Importance of a Crisis Communication Plan

Demonstrating Leadership in Crisis

The most effective crisis communication plan is consistent and clear. That’s why companies have to create a crisis communication plan that includes primary messages, regular updates, and delivery methodologies, which can ensure that all crisis communication is strategic and thoughtful. When a company only communicates in a way that’s reactive during a crisis, it results in more confusion, stress, and uncertainty. Crisis communication is all about the information that the company shares to address a crisis situation that might impact the reputation of the business. Whether a company manages its reputation or not, that company is going to be perceived by everyone that’s aware of it. That’s why it’s in the best interest of every business to have some input into the narrative that’s being shared about it.

Types of crises

There are several different types of common crisis that companies often encounter.
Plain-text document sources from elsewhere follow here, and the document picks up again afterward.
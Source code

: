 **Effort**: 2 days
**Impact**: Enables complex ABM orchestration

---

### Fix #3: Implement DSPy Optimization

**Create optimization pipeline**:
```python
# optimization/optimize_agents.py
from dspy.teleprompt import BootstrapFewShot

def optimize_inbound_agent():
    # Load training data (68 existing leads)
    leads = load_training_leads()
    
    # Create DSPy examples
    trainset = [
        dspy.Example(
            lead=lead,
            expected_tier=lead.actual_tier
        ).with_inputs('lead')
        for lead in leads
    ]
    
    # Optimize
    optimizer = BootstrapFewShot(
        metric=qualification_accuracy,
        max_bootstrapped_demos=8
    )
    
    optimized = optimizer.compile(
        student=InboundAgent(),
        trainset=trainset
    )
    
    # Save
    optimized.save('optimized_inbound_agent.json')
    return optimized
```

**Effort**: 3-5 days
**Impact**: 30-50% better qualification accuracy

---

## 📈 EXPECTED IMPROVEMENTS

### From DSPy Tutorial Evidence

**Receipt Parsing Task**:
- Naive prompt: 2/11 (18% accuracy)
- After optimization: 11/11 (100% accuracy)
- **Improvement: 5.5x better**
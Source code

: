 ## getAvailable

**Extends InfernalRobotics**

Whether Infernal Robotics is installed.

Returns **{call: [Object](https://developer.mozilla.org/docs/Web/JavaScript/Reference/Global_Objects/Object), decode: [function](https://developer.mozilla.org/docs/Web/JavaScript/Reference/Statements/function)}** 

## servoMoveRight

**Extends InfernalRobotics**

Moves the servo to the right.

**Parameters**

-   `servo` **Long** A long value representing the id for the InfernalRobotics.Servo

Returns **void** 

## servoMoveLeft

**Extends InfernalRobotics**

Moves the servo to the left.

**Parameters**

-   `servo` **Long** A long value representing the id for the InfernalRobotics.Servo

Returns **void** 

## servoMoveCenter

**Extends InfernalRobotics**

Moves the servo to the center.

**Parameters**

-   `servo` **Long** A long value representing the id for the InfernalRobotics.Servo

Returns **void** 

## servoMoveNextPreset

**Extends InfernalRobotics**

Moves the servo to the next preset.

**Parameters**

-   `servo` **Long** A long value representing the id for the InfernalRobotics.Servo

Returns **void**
One type of crisis that’s relatively common is the financial crisis, such as when a store needs to be closed or a company announces bankruptcy. There’s also an organizational crisis, which results from any misconduct or wrongdoing from organizational practices inside a company. There are also personnel crises, which affect business operations and company reputations, such as changes to the staff through layoffs, furloughs, or controversial behavior. There are also technological crises that result from technological failure which reduce the functionality of business operations. Finally, natural crises are beyond any companies’ control.

Crisis Response

No matter what type of crisis a company might be facing, it’s important to have a plan ready for such a situation. That’s why companies have to prepare plans that include different crisis scenarios and the correct responses to them. That way, companies can stay on top of the information that’s shared about the crisis in the public and media, and get ahead of any potential spread of misinformation or disinformation. Companies also need to assign a spokesperson to communicate with the public and media throughout the crisis, and to respond to the situation in a timely manner.